Thursday, September 19, 2013

Books: Life Itself

What surprised me the most about the late film critic Roger Ebert's memoir Life Itself was how little he left to the imagination. Normally, I tend to take autobiographies with a small grain of salt; after all, there are always gonna be places where the truth is stretched or polished up to a certain degree to serve the author's agenda. I don't get the impression that Ebert did that here. He covered almost his entire life, in vivid detail, in his book, to the point where by the end you feel like you know him inside and out.

It made me think of how I approach this very blog. I choose to write about my life in relation to movies because it's the one thing that makes me unique from other film bloggers. Initially, I didn't care too much about people learning details about me because I didn't expect a huge audience at first, but it wasn't long before I knew I had to set boundaries for myself. I simply wasn't comfortable revealing certain aspects of my life to strangers over the internet - and I'm still not. That won't change, and I'm fine with that...

... but reading Life made me wonder if I could ever be as candid as Ebert was if I had been in his position: an internationally known and respected film critic who, as a result of cancer and several devastating surgeries, had his face and body ravaged and was left without the ability to speak, eat or drink. Could I be anywhere near as open about my life under those circumstances?

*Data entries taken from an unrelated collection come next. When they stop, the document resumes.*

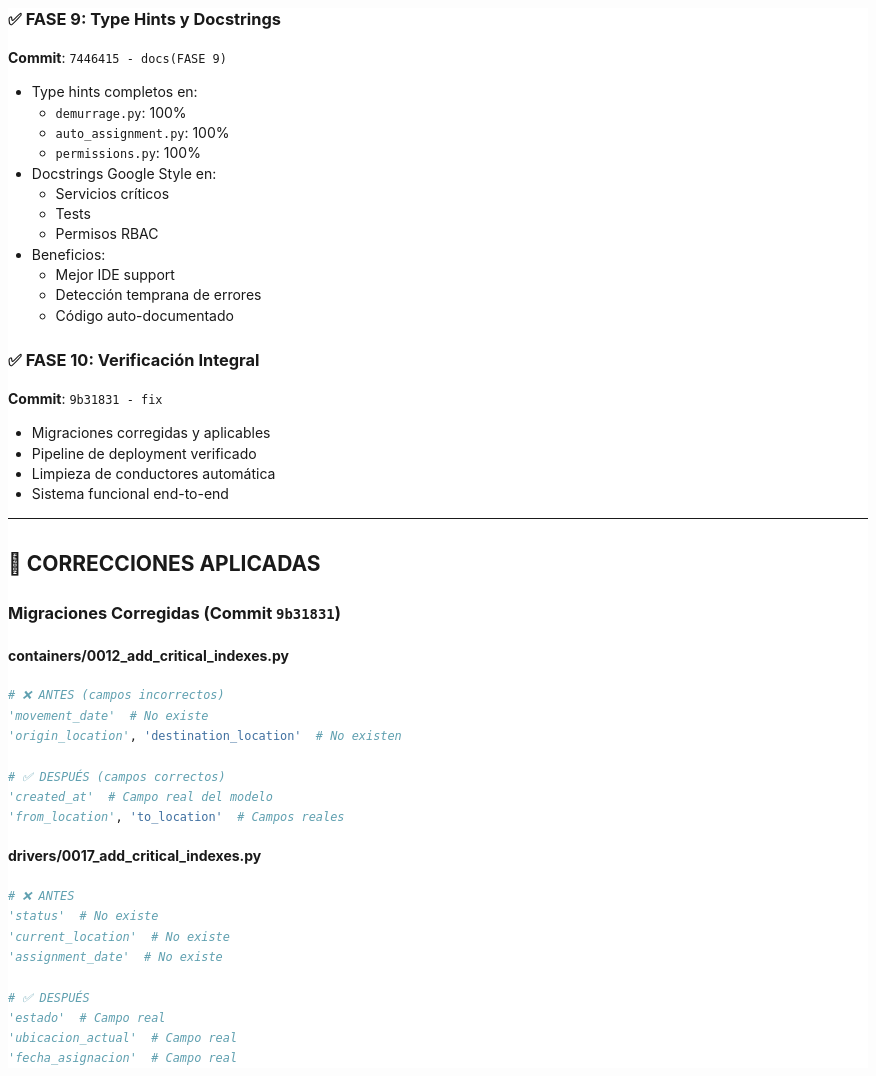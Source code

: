 ### ✅ FASE 9: Type Hints y Docstrings
**Commit**: `7446415 - docs(FASE 9)`
- Type hints completos en:
  - `demurrage.py`: 100%
  - `auto_assignment.py`: 100%
  - `permissions.py`: 100%
- Docstrings Google Style en:
  - Servicios críticos
  - Tests
  - Permisos RBAC
- Beneficios:
  - Mejor IDE support
  - Detección temprana de errores
  - Código auto-documentado

### ✅ FASE 10: Verificación Integral
**Commit**: `9b31831 - fix`
- Migraciones corregidas y aplicables
- Pipeline de deployment verificado
- Limpieza de conductores automática
- Sistema funcional end-to-end

---

## 🔧 CORRECCIONES APLICADAS

### Migraciones Corregidas (Commit `9b31831`)

#### containers/0012_add_critical_indexes.py
```python
# ❌ ANTES (campos incorrectos)
'movement_date'  # No existe
'origin_location', 'destination_location'  # No existen

# ✅ DESPUÉS (campos correctos)
'created_at'  # Campo real del modelo
'from_location', 'to_location'  # Campos reales
```

#### drivers/0017_add_critical_indexes.py
```python
# ❌ ANTES
'status'  # No existe
'current_location'  # No existe
'assignment_date'  # No existe

# ✅ DESPUÉS
'estado'  # Campo real
'ubicacion_actual'  # Campo real
'fecha_asignacion'  # Campo real
```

I suspect part of the reason had to do with age. I remember when he kept up his blog he meditated a great deal about age, and time, and certainly death. He knew he was on the final leg of his life and he was able to come to terms with that. Still, he mentions somewhere in the book, which collects and expands on his blog posts, that he always had a tendency to say what was on his mind, even if it wasn't always politic to do so.

I couldn't do it. There may come a time when I'd find I'd have to return to appearing in public, because I wouldn't tolerate being a shut-in for long; I know that much. And I like to think I'd want to write, and perhaps engage with my audience in some way. I couldn't do it like Ebert did, though. Whatever it was that he had that gave him the fortitude to live his post-surgery life like he did, well, it should be bottled and sold in drugstores.

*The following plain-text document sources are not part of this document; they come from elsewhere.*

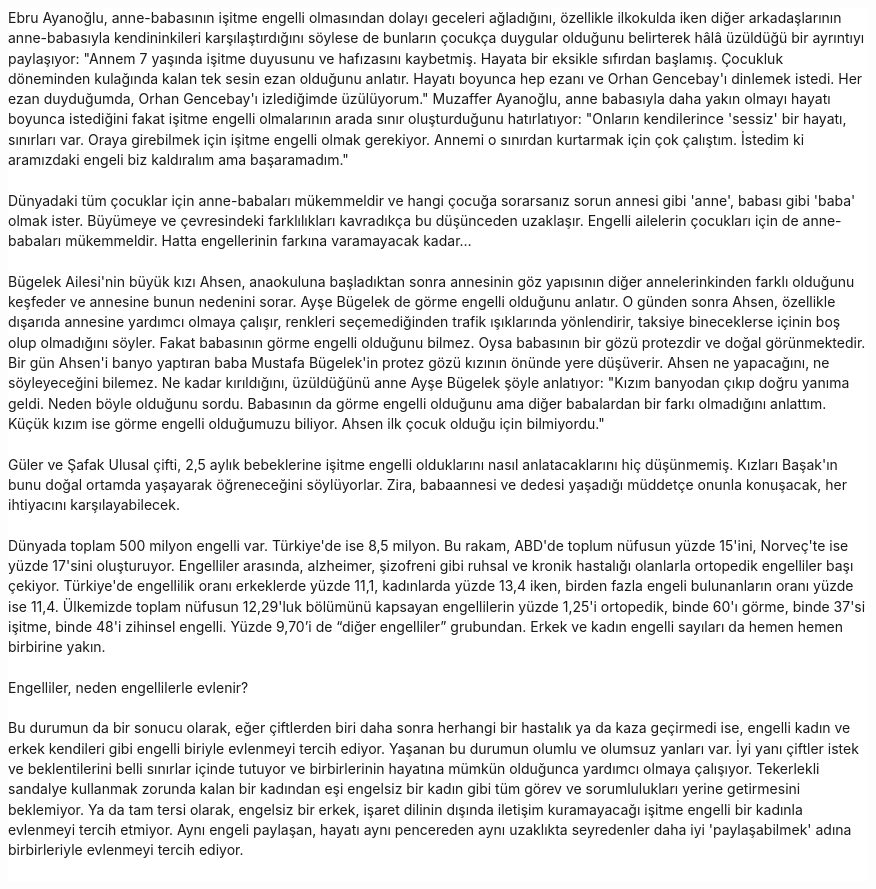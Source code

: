    Ebru Ayanoğlu, anne-babasının işitme engelli olmasından dolayı geceleri ağladığını, özellikle ilkokulda iken diğer arkadaşlarının anne-babasıyla kendininkileri karşılaştırdığını söylese de bunların çocukça duygular olduğunu belirterek hâlâ üzüldüğü bir ayrıntıyı paylaşıyor: "Annem 7 yaşında işitme duyusunu ve hafızasını kaybetmiş. Hayata bir eksikle sıfırdan başlamış. Çocukluk döneminden kulağında kalan tek sesin ezan olduğunu anlatır. Hayatı boyunca hep ezanı ve Orhan Gencebay'ı dinlemek istedi. Her ezan duyduğumda, Orhan Gencebay'ı izlediğimde üzülüyorum." Muzaffer Ayanoğlu, anne babasıyla daha yakın olmayı hayatı boyunca istediğini fakat işitme engelli olmalarının arada sınır oluşturduğunu hatırlatıyor: "Onların kendilerince 'sessiz' bir hayatı, sınırları var. Oraya girebilmek için işitme engelli olmak gerekiyor. Annemi o sınırdan kurtarmak için çok çalıştım. İstedim ki aramızdaki engeli biz kaldıralım ama başaramadım."
   <br/>
   <br/>
   Dünyadaki tüm çocuklar için anne-babaları mükemmeldir ve hangi çocuğa sorarsanız sorun annesi gibi 'anne', babası gibi 'baba' olmak ister. Büyümeye ve çevresindeki farklılıkları kavradıkça bu düşünceden uzaklaşır. Engelli ailelerin çocukları için de anne-babaları mükemmeldir. Hatta engellerinin farkına varamayacak kadar…
   <br/>
   <br/>
   Bügelek Ailesi'nin büyük kızı Ahsen, anaokuluna başladıktan sonra annesinin göz yapısının diğer annelerinkinden farklı olduğunu keşfeder ve annesine bunun nedenini sorar. Ayşe Bügelek de görme engelli olduğunu anlatır. O günden sonra Ahsen, özellikle dışarıda annesine yardımcı olmaya çalışır, renkleri seçemediğinden trafik ışıklarında yönlendirir, taksiye bineceklerse içinin boş olup olmadığını söyler. Fakat babasının görme engelli olduğunu bilmez. Oysa babasının bir gözü protezdir ve doğal görünmektedir. Bir gün Ahsen'i banyo yaptıran baba Mustafa Bügelek'in protez gözü kızının önünde yere düşüverir. Ahsen ne yapacağını, ne söyleyeceğini bilemez. Ne kadar kırıldığını, üzüldüğünü anne Ayşe Bügelek şöyle anlatıyor: "Kızım banyodan çıkıp doğru yanıma geldi. Neden böyle olduğunu sordu. Babasının da görme engelli olduğunu ama diğer babalardan bir farkı olmadığını anlattım. Küçük kızım ise görme engelli olduğumuzu biliyor. Ahsen ilk çocuk olduğu için bilmiyordu."
   <br/>
   <br/>
   Güler ve Şafak Ulusal çifti, 2,5 aylık bebeklerine işitme engelli olduklarını nasıl anlatacaklarını hiç düşünmemiş. Kızları Başak'ın bunu doğal ortamda yaşayarak öğreneceğini söylüyorlar. Zira, babaannesi ve dedesi yaşadığı müddetçe onunla konuşacak, her ihtiyacını karşılayabilecek.
   <br/>
   <br/>
   Dünyada toplam 500 milyon engelli var. Türkiye'de ise 8,5 milyon. Bu rakam, ABD'de toplum nüfusun yüzde 15'ini, Norveç'te ise yüzde 17'sini oluşturuyor. Engelliler arasında, alzheimer, şizofreni gibi ruhsal ve kronik hastalığı olanlarla ortopedik engelliler başı çekiyor. Türkiye'de engellilik oranı erkeklerde yüzde 11,1, kadınlarda yüzde 13,4 iken, birden fazla engeli bulunanların oranı yüzde ise 11,4. Ülkemizde toplam nüfusun 12,29'luk bölümünü kapsayan engellilerin yüzde 1,25'i ortopedik, binde 60'ı görme, binde 37'si işitme, binde 48'i zihinsel engelli. Yüzde 9,70’i de “diğer engelliler” grubundan. Erkek ve kadın engelli sayıları da hemen hemen birbirine yakın.
   <br/>
   <br/>
   Engelliler, neden engellilerle evlenir?
   <br/>
   <br/>
   Bu durumun da bir sonucu olarak, eğer çiftlerden biri daha sonra herhangi bir hastalık ya da kaza geçirmedi ise, engelli kadın ve erkek kendileri gibi engelli biriyle evlenmeyi tercih ediyor. Yaşanan bu durumun olumlu ve olumsuz yanları var. İyi yanı çiftler istek ve beklentilerini belli sınırlar içinde tutuyor ve birbirlerinin hayatına mümkün olduğunca yardımcı olmaya çalışıyor. Tekerlekli sandalye kullanmak zorunda kalan bir kadından eşi engelsiz bir kadın gibi tüm görev ve sorumlulukları yerine getirmesini beklemiyor. Ya da tam tersi olarak, engelsiz bir erkek, işaret dilinin dışında iletişim kuramayacağı işitme engelli bir kadınla evlenmeyi tercih etmiyor. Aynı engeli paylaşan, hayatı aynı pencereden aynı uzaklıkta seyredenler daha iyi 'paylaşabilmek' adına birbirleriyle evlenmeyi tercih ediyor.
   <br/>
   <br/>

The stories he tells in Life are funny, sad, reflective, informative and heartfelt, a result of where he came from and how (and when) he came up: an overachieving, Midwestern Baby Boomer who came of age during a period of tumultuous change in America, and developed a liberal sensitivity that enabled him to cultivate not only a deep empathy for other people, but an insatiable curiosity about the world in general. Not everything is equally fascinating (he spends an entire chapter going into great detail about his family tree, for example), but the good stuff is really good.

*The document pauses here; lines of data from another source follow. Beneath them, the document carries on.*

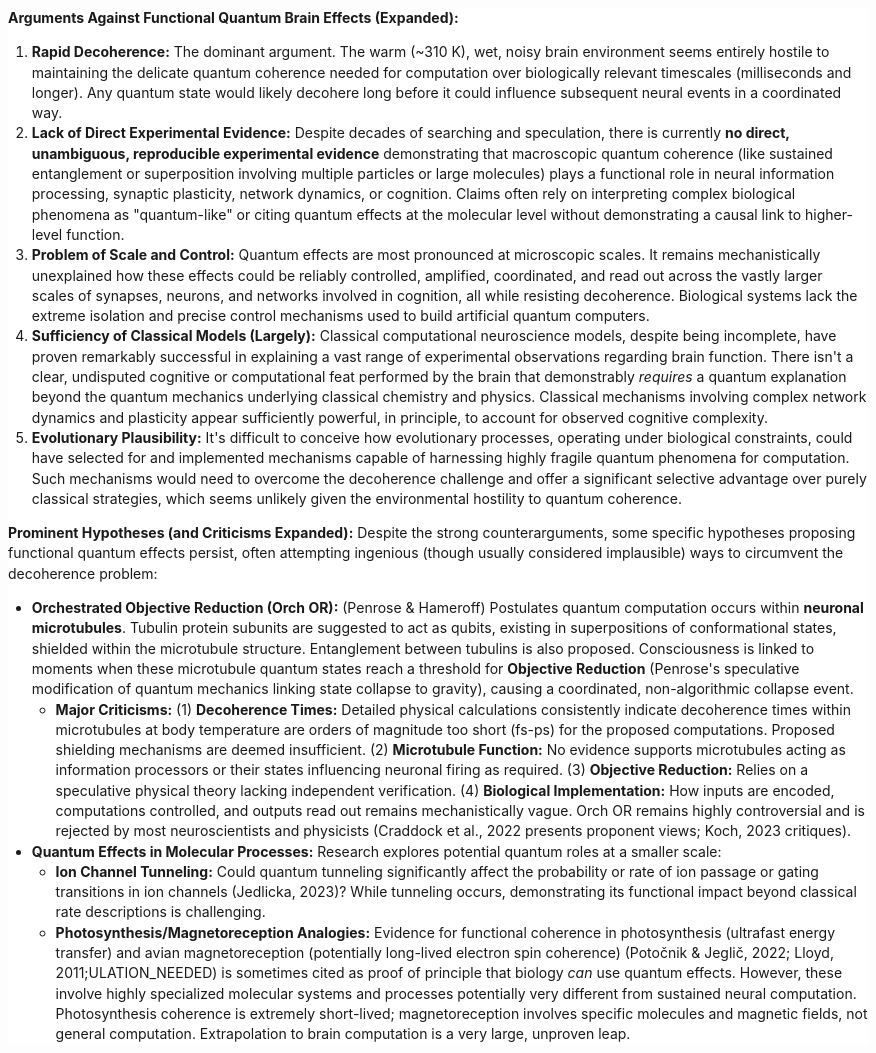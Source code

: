 **Arguments Against Functional Quantum Brain Effects (Expanded):**
1.  **Rapid Decoherence:** The dominant argument. The warm (~310 K), wet, noisy brain environment seems entirely hostile to maintaining the delicate quantum coherence needed for computation over biologically relevant timescales (milliseconds and longer). Any quantum state would likely decohere long before it could influence subsequent neural events in a coordinated way.
2.  **Lack of Direct Experimental Evidence:** Despite decades of searching and speculation, there is currently **no direct, unambiguous, reproducible experimental evidence** demonstrating that macroscopic quantum coherence (like sustained entanglement or superposition involving multiple particles or large molecules) plays a functional role in neural information processing, synaptic plasticity, network dynamics, or cognition. Claims often rely on interpreting complex biological phenomena as "quantum-like" or citing quantum effects at the molecular level without demonstrating a causal link to higher-level function.
3.  **Problem of Scale and Control:** Quantum effects are most pronounced at microscopic scales. It remains mechanistically unexplained how these effects could be reliably controlled, amplified, coordinated, and read out across the vastly larger scales of synapses, neurons, and networks involved in cognition, all while resisting decoherence. Biological systems lack the extreme isolation and precise control mechanisms used to build artificial quantum computers.
4.  **Sufficiency of Classical Models (Largely):** Classical computational neuroscience models, despite being incomplete, have proven remarkably successful in explaining a vast range of experimental observations regarding brain function. There isn't a clear, undisputed cognitive or computational feat performed by the brain that demonstrably *requires* a quantum explanation beyond the quantum mechanics underlying classical chemistry and physics. Classical mechanisms involving complex network dynamics and plasticity appear sufficiently powerful, in principle, to account for observed cognitive complexity.
5.  **Evolutionary Plausibility:** It's difficult to conceive how evolutionary processes, operating under biological constraints, could have selected for and implemented mechanisms capable of harnessing highly fragile quantum phenomena for computation. Such mechanisms would need to overcome the decoherence challenge and offer a significant selective advantage over purely classical strategies, which seems unlikely given the environmental hostility to quantum coherence.

**Prominent Hypotheses (and Criticisms Expanded):** Despite the strong counterarguments, some specific hypotheses proposing functional quantum effects persist, often attempting ingenious (though usually considered implausible) ways to circumvent the decoherence problem:
*   **Orchestrated Objective Reduction (Orch OR):** (Penrose & Hameroff) Postulates quantum computation occurs within **neuronal microtubules**. Tubulin protein subunits are suggested to act as qubits, existing in superpositions of conformational states, shielded within the microtubule structure. Entanglement between tubulins is also proposed. Consciousness is linked to moments when these microtubule quantum states reach a threshold for **Objective Reduction** (Penrose's speculative modification of quantum mechanics linking state collapse to gravity), causing a coordinated, non-algorithmic collapse event.
    *   **Major Criticisms:** (1) **Decoherence Times:** Detailed physical calculations consistently indicate decoherence times within microtubules at body temperature are orders of magnitude too short (fs-ps) for the proposed computations. Proposed shielding mechanisms are deemed insufficient. (2) **Microtubule Function:** No evidence supports microtubules acting as information processors or their states influencing neuronal firing as required. (3) **Objective Reduction:** Relies on a speculative physical theory lacking independent verification. (4) **Biological Implementation:** How inputs are encoded, computations controlled, and outputs read out remains mechanistically vague. Orch OR remains highly controversial and is rejected by most neuroscientists and physicists (Craddock et al., 2022 presents proponent views; Koch, 2023 critiques).
*   **Quantum Effects in Molecular Processes:** Research explores potential quantum roles at a smaller scale:
    *   **Ion Channel Tunneling:** Could quantum tunneling significantly affect the probability or rate of ion passage or gating transitions in ion channels (Jedlicka, 2023)? While tunneling occurs, demonstrating its functional impact beyond classical rate descriptions is challenging.
    *   **Photosynthesis/Magnetoreception Analogies:** Evidence for functional coherence in photosynthesis (ultrafast energy transfer) and avian magnetoreception (potentially long-lived electron spin coherence) (Potočnik & Jeglič, 2022; Lloyd, 2011;ULATION_NEEDED) is sometimes cited as proof of principle that biology *can* use quantum effects. However, these involve highly specialized molecular systems and processes potentially very different from sustained neural computation. Photosynthesis coherence is extremely short-lived; magnetoreception involves specific molecules and magnetic fields, not general computation. Extrapolation to brain computation is a very large, unproven leap.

I tend to be more cynical. Try as I might to stay positive and hopeful about life, I can't help but see the bad stuff and wonder how much longer it'll be before we blow ourselves up into smithereens, because we sure don't deserve this world. Ebert kept believing, though, and considering the hand he got dealt, you gotta admire him for shining a light in the darkness and keeping it lit. I don't agree with everything he says, and there were times while reading when I wished I could ask him about this or that point he makes, but that's okay. I understand that the kind of wisdom he had comes with age. Part of me hopes I'll live long enough to see from his perspective.